Although EGFR mutations are more common in women, never-smokers, and patients with lung ADC [21], stratification of male patients who are prone to EGFR mutations is also required. Based on the above results, we hypothesized that the metabolic activity of pulmonary lesions on 18F-FDG PET/CT, the concentrations of serum tumor markers may contribute to the identification. Therefore, in the present study, we aimed to investigate factors of 18F-FDG PET/CT and STMs that correlated with EGFR mutations in male patients with NSCLC.

Material and methods

Study design and patient population

From October 2019 to March 2022, we studied 1094 consecutive patients who were initially diagnosed with lung cancer using 18F-FDG PET/CT at Ningbo No.2 Hospital (Ningbo, China). In order to be eligible for participation in this study, patients had to meet the following four criteria: (1) male patients; (2) there was histopathological confirmation of NSCLC (including ADC, squamous cell carcinoma [SCC], and not otherwise specified [NOS]); (3) no treatment was administered before undergoing 18F-FDG PET/CT; (4) EGFR mutation status was detected. Finally, a total of 121 male patients were enrolled in the study after applying the inclusion criteria (Fig. 1). We summarized the clinical characteristics of the study participants, including their age, clinical TNM stages, smoking status, and histopathological subtypes in Table 1. Those known to be never-smokers were defined as having never smoked more than 100 cigarettes during their lifetimes [22].

Fig. 1
figure 1

Study design and patient selection algorithm

Table 1 Comparison of clinical features and qualitative analysis of serum tumor markers between EGFR wild-type and mutant-type male patients with NSCLC

PET/CT scan technique

We performed PET/CT scans using a GE Discovery 710 PET scanner (GE Healthcare, Chicago, IL, USA). PET/CT examinations were performed on patients after they had fasted for ≥ 6 h. Glucose levels were measured and confirmed to be < 7.0 mmol/L prior to injection of 5.2–7.4 MBq/kg of 18F-FDG, followed by a PET/CT scan performed 45–60 min later. 140 kV, 10 mA, 0.5 s rotation time, and 40 mm collimation were used for the low-dose CT scan. Afterward, a three-dimensional PET scan was performed at 2.5 min per bed position from skull base to upper thigh, and CT data were used to reconstruct the picture from the iterative algorithm. In order to evaluate the PET, CT, and fusion PET/CT images, the Xeleris Workstation (GE Healthcare) was used to obtain images in the transverse, sagittal, and coronal planes.

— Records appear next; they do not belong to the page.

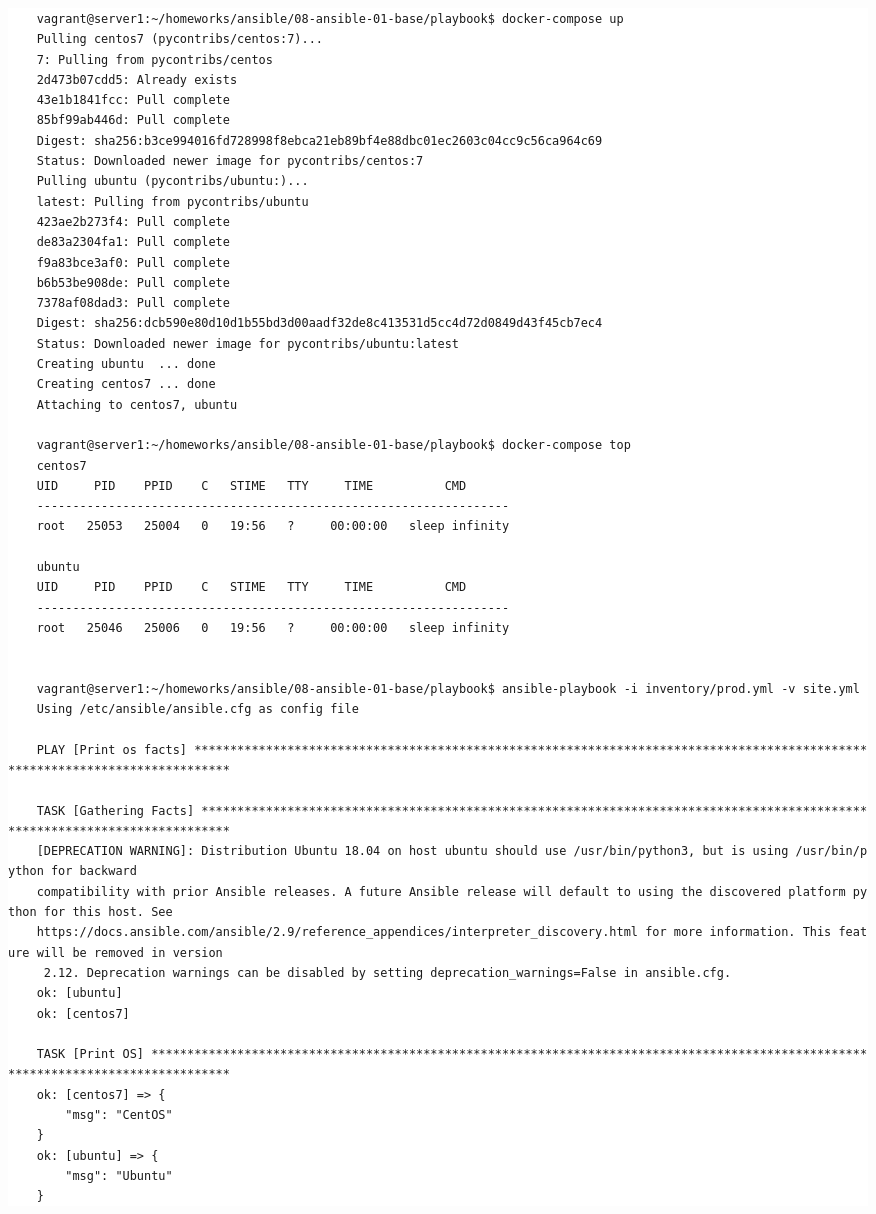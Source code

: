 
		vagrant@server1:~/homeworks/ansible/08-ansible-01-base/playbook$ docker-compose up
		Pulling centos7 (pycontribs/centos:7)...
		7: Pulling from pycontribs/centos
		2d473b07cdd5: Already exists
		43e1b1841fcc: Pull complete
		85bf99ab446d: Pull complete
		Digest: sha256:b3ce994016fd728998f8ebca21eb89bf4e88dbc01ec2603c04cc9c56ca964c69
		Status: Downloaded newer image for pycontribs/centos:7
		Pulling ubuntu (pycontribs/ubuntu:)...
		latest: Pulling from pycontribs/ubuntu
		423ae2b273f4: Pull complete
		de83a2304fa1: Pull complete
		f9a83bce3af0: Pull complete
		b6b53be908de: Pull complete
		7378af08dad3: Pull complete
		Digest: sha256:dcb590e80d10d1b55bd3d00aadf32de8c413531d5cc4d72d0849d43f45cb7ec4
		Status: Downloaded newer image for pycontribs/ubuntu:latest
		Creating ubuntu  ... done
		Creating centos7 ... done
		Attaching to centos7, ubuntu
		
		vagrant@server1:~/homeworks/ansible/08-ansible-01-base/playbook$ docker-compose top
		centos7
		UID     PID    PPID    C   STIME   TTY     TIME          CMD      
		------------------------------------------------------------------
		root   25053   25004   0   19:56   ?     00:00:00   sleep infinity

		ubuntu
		UID     PID    PPID    C   STIME   TTY     TIME          CMD      
		------------------------------------------------------------------
		root   25046   25006   0   19:56   ?     00:00:00   sleep infinity
		

		vagrant@server1:~/homeworks/ansible/08-ansible-01-base/playbook$ ansible-playbook -i inventory/prod.yml -v site.yml
		Using /etc/ansible/ansible.cfg as config file

		PLAY [Print os facts] *****************************************************************************************************************************

		TASK [Gathering Facts] ****************************************************************************************************************************
		[DEPRECATION WARNING]: Distribution Ubuntu 18.04 on host ubuntu should use /usr/bin/python3, but is using /usr/bin/python for backward 
		compatibility with prior Ansible releases. A future Ansible release will default to using the discovered platform python for this host. See 
		https://docs.ansible.com/ansible/2.9/reference_appendices/interpreter_discovery.html for more information. This feature will be removed in version
		 2.12. Deprecation warnings can be disabled by setting deprecation_warnings=False in ansible.cfg.
		ok: [ubuntu]
		ok: [centos7]

		TASK [Print OS] ***********************************************************************************************************************************
		ok: [centos7] => {
			"msg": "CentOS"
		}
		ok: [ubuntu] => {
			"msg": "Ubuntu"
		}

Analysis of PET/CT imaging

In all cases, two senior nuclear physicians (MQJ and QLG) with clinical experience of at least 10 years evaluated the PET and CT images consistently. The SUVmax was calculated to measure the uptake intensity of 18F-FDG in the lesion; abnormal 18F-FDG uptake was defined as metabolic activity exceeding the surrounding background [23]. A two-dimensional region of interest (ROI) was manually drawn around the edges of tumor lesions and placed at the region of the tumor with the highest uptake of 18F-FDG. According to this definition, SUVmax refers to the peak SUV for the ROI pixel with the highest count. In this formula, SUV = (Radioactive concentration in the ROI [MBq/g])/ (Injected dose [MBq]/patient's total body weight [g]) [23]. During visual qualitative analysis, metastatic lymph nodes were identified if their metabolic activity exceeded that of their background mediastinal blood pool [24].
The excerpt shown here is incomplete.